(Beginning of Exercise data)

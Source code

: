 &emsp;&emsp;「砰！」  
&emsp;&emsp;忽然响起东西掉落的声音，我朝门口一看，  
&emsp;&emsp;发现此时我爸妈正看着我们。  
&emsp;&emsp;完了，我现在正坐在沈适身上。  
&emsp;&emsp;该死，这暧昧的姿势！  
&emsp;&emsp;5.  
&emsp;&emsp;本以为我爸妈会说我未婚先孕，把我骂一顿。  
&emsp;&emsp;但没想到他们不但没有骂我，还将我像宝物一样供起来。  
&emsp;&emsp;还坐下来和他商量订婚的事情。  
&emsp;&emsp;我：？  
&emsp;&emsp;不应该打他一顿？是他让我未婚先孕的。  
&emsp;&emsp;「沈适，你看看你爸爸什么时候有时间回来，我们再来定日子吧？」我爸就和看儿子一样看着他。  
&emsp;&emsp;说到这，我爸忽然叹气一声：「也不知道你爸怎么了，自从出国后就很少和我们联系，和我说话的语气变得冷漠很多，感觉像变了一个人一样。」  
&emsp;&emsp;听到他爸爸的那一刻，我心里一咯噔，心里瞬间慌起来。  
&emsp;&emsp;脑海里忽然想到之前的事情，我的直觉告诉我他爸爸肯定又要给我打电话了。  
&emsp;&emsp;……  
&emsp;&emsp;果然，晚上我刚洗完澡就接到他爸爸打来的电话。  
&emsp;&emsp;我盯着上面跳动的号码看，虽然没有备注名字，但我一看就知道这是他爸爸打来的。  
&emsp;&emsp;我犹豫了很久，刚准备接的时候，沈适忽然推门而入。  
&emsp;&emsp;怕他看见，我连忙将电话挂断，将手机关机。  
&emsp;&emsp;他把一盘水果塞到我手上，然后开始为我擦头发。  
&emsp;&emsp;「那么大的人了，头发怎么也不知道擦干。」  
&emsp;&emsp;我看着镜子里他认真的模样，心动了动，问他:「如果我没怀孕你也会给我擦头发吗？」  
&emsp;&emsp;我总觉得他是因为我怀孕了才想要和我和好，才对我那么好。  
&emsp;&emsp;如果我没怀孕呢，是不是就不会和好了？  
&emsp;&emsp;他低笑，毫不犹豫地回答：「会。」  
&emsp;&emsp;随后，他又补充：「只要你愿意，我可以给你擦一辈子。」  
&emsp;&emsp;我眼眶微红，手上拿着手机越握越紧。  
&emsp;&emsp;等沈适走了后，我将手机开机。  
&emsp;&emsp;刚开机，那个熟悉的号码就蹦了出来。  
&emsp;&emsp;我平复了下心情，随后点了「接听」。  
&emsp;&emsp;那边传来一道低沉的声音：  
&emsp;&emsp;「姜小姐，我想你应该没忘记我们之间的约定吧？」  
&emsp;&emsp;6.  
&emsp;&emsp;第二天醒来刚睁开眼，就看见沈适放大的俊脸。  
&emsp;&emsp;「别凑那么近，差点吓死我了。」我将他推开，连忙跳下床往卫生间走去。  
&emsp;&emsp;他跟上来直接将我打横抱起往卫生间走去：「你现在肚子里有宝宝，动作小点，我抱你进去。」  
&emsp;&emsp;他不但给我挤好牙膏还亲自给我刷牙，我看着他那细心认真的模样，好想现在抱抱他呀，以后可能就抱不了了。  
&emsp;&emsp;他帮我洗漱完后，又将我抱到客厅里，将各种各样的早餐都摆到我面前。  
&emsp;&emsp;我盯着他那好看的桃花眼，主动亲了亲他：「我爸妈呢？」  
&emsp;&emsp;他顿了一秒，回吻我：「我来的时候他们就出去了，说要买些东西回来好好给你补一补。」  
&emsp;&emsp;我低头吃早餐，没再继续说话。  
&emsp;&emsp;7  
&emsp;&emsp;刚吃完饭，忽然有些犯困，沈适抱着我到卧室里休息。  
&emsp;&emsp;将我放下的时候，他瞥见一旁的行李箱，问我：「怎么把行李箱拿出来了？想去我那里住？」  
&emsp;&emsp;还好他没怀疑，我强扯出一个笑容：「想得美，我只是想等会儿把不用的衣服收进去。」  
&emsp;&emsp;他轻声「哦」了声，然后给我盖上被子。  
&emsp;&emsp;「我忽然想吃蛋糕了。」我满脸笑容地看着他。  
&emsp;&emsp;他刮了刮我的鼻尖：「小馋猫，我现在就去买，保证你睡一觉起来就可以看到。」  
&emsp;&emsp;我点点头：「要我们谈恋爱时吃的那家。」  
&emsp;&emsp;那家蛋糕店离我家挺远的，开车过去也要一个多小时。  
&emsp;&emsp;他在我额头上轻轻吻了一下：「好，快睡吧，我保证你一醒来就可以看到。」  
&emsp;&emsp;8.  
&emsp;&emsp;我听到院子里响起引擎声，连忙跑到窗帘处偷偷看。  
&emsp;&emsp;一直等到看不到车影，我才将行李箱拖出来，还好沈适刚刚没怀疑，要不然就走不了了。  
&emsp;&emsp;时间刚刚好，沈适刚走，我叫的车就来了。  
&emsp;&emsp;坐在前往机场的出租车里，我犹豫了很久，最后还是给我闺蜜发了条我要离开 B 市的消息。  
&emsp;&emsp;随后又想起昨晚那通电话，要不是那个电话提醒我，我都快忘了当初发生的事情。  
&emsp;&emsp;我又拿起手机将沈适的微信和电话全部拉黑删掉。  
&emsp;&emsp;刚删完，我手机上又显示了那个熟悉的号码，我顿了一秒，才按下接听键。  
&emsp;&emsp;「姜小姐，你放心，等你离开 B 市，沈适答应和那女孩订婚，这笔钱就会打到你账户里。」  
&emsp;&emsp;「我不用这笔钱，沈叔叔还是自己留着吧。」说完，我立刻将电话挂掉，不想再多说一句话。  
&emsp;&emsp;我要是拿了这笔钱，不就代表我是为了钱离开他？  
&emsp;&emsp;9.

(End of Exercise data)

Copy out every record exactly; leave nothing out.

### Answer box:
Source code

: &emsp;&emsp;「砰！」  
&emsp;&emsp;忽然响起东西掉落的声音，我朝门口一看，  
&emsp;&emsp;发现此时我爸妈正看着我们。  
&emsp;&emsp;完了，我现在正坐在沈适身上。  
&emsp;&emsp;该死，这暧昧的姿势！  
&emsp;&emsp;5.  
&emsp;&emsp;本以为我爸妈会说我未婚先孕，把我骂一顿。  
&emsp;&emsp;但没想到他们不但没有骂我，还将我像宝物一样供起来。  
&emsp;&emsp;还坐下来和他商量订婚的事情。  
&emsp;&emsp;我：？  
&emsp;&emsp;不应该打他一顿？是他让我未婚先孕的。  
&emsp;&emsp;「沈适，你看看你爸爸什么时候有时间回来，我们再来定日子吧？」我爸就和看儿子一样看着他。  
&emsp;&emsp;说到这，我爸忽然叹气一声：「也不知道你爸怎么了，自从出国后就很少和我们联系，和我说话的语气变得冷漠很多，感觉像变了一个人一样。」  
&emsp;&emsp;听到他爸爸的那一刻，我心里一咯噔，心里瞬间慌起来。  
&emsp;&emsp;脑海里忽然想到之前的事情，我的直觉告诉我他爸爸肯定又要给我打电话了。  
&emsp;&emsp;……  
&emsp;&emsp;果然，晚上我刚洗完澡就接到他爸爸打来的电话。  
&emsp;&emsp;我盯着上面跳动的号码看，虽然没有备注名字，但我一看就知道这是他爸爸打来的。  
&emsp;&emsp;我犹豫了很久，刚准备接的时候，沈适忽然推门而入。  
&emsp;&emsp;怕他看见，我连忙将电话挂断，将手机关机。  
&emsp;&emsp;他把一盘水果塞到我手上，然后开始为我擦头发。  
&emsp;&emsp;「那么大的人了，头发怎么也不知道擦干。」  
&emsp;&emsp;我看着镜子里他认真的模样，心动了动，问他:「如果我没怀孕你也会给我擦头发吗？」  
&emsp;&emsp;我总觉得他是因为我怀孕了才想要和我和好，才对我那么好。  
&emsp;&emsp;如果我没怀孕呢，是不是就不会和好了？  
&emsp;&emsp;他低笑，毫不犹豫地回答：「会。」  
&emsp;&emsp;随后，他又补充：「只要你愿意，我可以给你擦一辈子。」  
&emsp;&emsp;我眼眶微红，手上拿着手机越握越紧。  
&emsp;&emsp;等沈适走了后，我将手机开机。  
&emsp;&emsp;刚开机，那个熟悉的号码就蹦了出来。  
&emsp;&emsp;我平复了下心情，随后点了「接听」。  
&emsp;&emsp;那边传来一道低沉的声音：  
&emsp;&emsp;「姜小姐，我想你应该没忘记我们之间的约定吧？」  
&emsp;&emsp;6.  
&emsp;&emsp;第二天醒来刚睁开眼，就看见沈适放大的俊脸。  
&emsp;&emsp;「别凑那么近，差点吓死我了。」我将他推开，连忙跳下床往卫生间走去。  
&emsp;&emsp;他跟上来直接将我打横抱起往卫生间走去：「你现在肚子里有宝宝，动作小点，我抱你进去。」  
&emsp;&emsp;他不但给我挤好牙膏还亲自给我刷牙，我看着他那细心认真的模样，好想现在抱抱他呀，以后可能就抱不了了。  
&emsp;&emsp;他帮我洗漱完后，又将我抱到客厅里，将各种各样的早餐都摆到我面前。  
&emsp;&emsp;我盯着他那好看的桃花眼，主动亲了亲他：「我爸妈呢？」  
&emsp;&emsp;他顿了一秒，回吻我：「我来的时候他们就出去了，说要买些东西回来好好给你补一补。」  
&emsp;&emsp;我低头吃早餐，没再继续说话。  
&emsp;&emsp;7  
&emsp;&emsp;刚吃完饭，忽然有些犯困，沈适抱着我到卧室里休息。  
&emsp;&emsp;将我放下的时候，他瞥见一旁的行李箱，问我：「怎么把行李箱拿出来了？想去我那里住？」  
&emsp;&emsp;还好他没怀疑，我强扯出一个笑容：「想得美，我只是想等会儿把不用的衣服收进去。」  
&emsp;&emsp;他轻声「哦」了声，然后给我盖上被子。  
&emsp;&emsp;「我忽然想吃蛋糕了。」我满脸笑容地看着他。  
&emsp;&emsp;他刮了刮我的鼻尖：「小馋猫，我现在就去买，保证你睡一觉起来就可以看到。」  
&emsp;&emsp;我点点头：「要我们谈恋爱时吃的那家。」  
&emsp;&emsp;那家蛋糕店离我家挺远的，开车过去也要一个多小时。  
&emsp;&emsp;他在我额头上轻轻吻了一下：「好，快睡吧，我保证你一醒来就可以看到。」  
&emsp;&emsp;8.  
&emsp;&emsp;我听到院子里响起引擎声，连忙跑到窗帘处偷偷看。  
&emsp;&emsp;一直等到看不到车影，我才将行李箱拖出来，还好沈适刚刚没怀疑，要不然就走不了了。  
&emsp;&emsp;时间刚刚好，沈适刚走，我叫的车就来了。  
&emsp;&emsp;坐在前往机场的出租车里，我犹豫了很久，最后还是给我闺蜜发了条我要离开 B 市的消息。  
&emsp;&emsp;随后又想起昨晚那通电话，要不是那个电话提醒我，我都快忘了当初发生的事情。  
&emsp;&emsp;我又拿起手机将沈适的微信和电话全部拉黑删掉。  
&emsp;&emsp;刚删完，我手机上又显示了那个熟悉的号码，我顿了一秒，才按下接听键。  
&emsp;&emsp;「姜小姐，你放心，等你离开 B 市，沈适答应和那女孩订婚，这笔钱就会打到你账户里。」  
&emsp;&emsp;「我不用这笔钱，沈叔叔还是自己留着吧。」说完，我立刻将电话挂掉，不想再多说一句话。  
&emsp;&emsp;我要是拿了这笔钱，不就代表我是为了钱离开他？  
&emsp;&emsp;9.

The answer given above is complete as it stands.